While the thought of garlic soup may have many of you running for the hills, bear with me. I was a doubting Thomas too. While I adore garlic, I’m acutely aware of its ability to dominate and overpower dishes. Like truffle oil, a little goes a long way, especially when recipes require raw garlic. I tend to err on the side of caution and use a few less cloves than recommended. When it comes to raw, less is more.
It was with trepidation that I began making Julia Child’s garlic soup, known as ‘aïgo bouïdo’, which means ‘boiled water’ in Provençal dialect. The Mediterranean soup originates from Provence and was historically enjoyed as a starter on Christmas Eve. Traditionally, spring water was boiled with aromatic herbs like sage and thyme then poured over bread rubbed with garlic and drizzled with olive oil.

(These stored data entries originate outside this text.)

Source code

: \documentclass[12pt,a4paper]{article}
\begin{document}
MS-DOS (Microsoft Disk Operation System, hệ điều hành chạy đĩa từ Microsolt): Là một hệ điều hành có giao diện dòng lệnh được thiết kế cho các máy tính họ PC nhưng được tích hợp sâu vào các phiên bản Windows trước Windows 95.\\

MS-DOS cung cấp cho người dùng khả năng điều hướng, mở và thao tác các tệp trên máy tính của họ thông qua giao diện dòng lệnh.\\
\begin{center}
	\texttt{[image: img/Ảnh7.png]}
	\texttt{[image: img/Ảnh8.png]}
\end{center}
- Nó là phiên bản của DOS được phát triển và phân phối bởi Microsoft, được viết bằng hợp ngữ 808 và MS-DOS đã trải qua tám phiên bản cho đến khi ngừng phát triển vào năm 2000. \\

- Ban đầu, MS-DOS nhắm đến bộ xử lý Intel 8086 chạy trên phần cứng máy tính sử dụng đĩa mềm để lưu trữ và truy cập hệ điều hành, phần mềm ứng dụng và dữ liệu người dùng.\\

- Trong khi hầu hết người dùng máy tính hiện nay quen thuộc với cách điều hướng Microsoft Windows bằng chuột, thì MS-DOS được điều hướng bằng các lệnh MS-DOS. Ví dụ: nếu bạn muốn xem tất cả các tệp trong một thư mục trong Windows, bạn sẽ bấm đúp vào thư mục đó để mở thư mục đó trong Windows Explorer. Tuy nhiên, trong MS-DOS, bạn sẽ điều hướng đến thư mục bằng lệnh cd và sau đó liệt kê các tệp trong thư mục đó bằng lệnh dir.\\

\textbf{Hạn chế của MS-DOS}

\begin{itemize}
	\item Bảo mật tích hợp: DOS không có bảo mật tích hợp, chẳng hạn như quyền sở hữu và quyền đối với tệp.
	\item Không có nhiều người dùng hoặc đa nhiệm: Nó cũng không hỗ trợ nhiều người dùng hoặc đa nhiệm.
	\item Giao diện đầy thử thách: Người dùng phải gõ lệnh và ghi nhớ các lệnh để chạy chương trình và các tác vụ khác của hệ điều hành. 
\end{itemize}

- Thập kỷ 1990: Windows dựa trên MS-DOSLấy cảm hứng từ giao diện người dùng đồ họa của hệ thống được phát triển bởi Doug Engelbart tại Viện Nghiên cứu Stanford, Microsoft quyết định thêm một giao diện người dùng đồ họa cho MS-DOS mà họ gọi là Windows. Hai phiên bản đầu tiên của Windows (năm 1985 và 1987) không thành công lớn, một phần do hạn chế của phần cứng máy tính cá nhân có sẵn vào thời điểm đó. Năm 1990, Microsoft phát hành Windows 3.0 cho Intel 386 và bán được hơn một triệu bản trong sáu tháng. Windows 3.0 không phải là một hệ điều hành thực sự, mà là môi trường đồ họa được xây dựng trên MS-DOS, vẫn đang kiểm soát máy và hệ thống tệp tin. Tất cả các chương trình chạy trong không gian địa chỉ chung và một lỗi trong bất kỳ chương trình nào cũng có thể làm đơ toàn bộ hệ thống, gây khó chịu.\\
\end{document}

The soup is lauded for its health benefits, and is thought to be good for the liver, circulation and general wellbeing. So much so it inspired the phrase: “aïgo bouïdo sauvo la vido”, (boiled water saves your life). The beauty of the soup is that it’s incredibly easy to make from ingredients you’re likely to have to hand. It’s an ideal dinner party starter, as it’s sophisticated and intriguing, giving the impression that you’ve slaved over it for hours, when in fact it takes just half an hour to make.
Erring on the side of caution, rather than the 16 cloves of garlic Julia suggested, I opted for 12. In hindsight I wish I’d stuck with 16, as the garlic flavour ends up being so mellow, the soup could have easily carried the four extra cloves. All you have to do is boil the peeled cloves in three pints of water for half an hour with the following ingredients; a generous pinch of sage and thyme, two cloves, a bay leaf, four sprigs of parsley, three tablespoons of olive oil, and a pinch of salt and pepper.
While the soup is bubbling away, whisk three egg yolks until they’re thick and glossy. The next step is similar to making mayonnaise – add three tablespoons of olive oil into the whisked eggs drop by drop until the sauce starts to thicken. To prevent the eggs from scrambling, begin by adding a cupful of the soup into the egg mixture via a strainer to catch the cloves in. Then add more bit by bit.
There is a huge amount of flavour to be extracted from the cloves, so be sure to mash them up and pass as much as possible of that garlicky goodness through the strainer and into the soup. The broth is best served immediately. Mine paired marvellously with hot buttered olive ciabatta and an afternoon screening of Alfred Hitchcock’s To Catch a Thief, set on the French Riviera, starring an impossibly suave Cary Grant and a bewitchingly glamorous Grace Kelly.
Expecting something aggressively garlicky, it was the exact opposite – subtle, mellow and savoury, with wonderful aromatics from the herbs. The flavour is hard to define but impossible to forget. It was so tasty, I was tempted to do away with my spoon altogether and upend the entire bowl into my mouth. It was exactly as Julia described it: “exquisite and almost undefinable”, just how I like my men, though preferably with the charisma of Cary Grant to boot.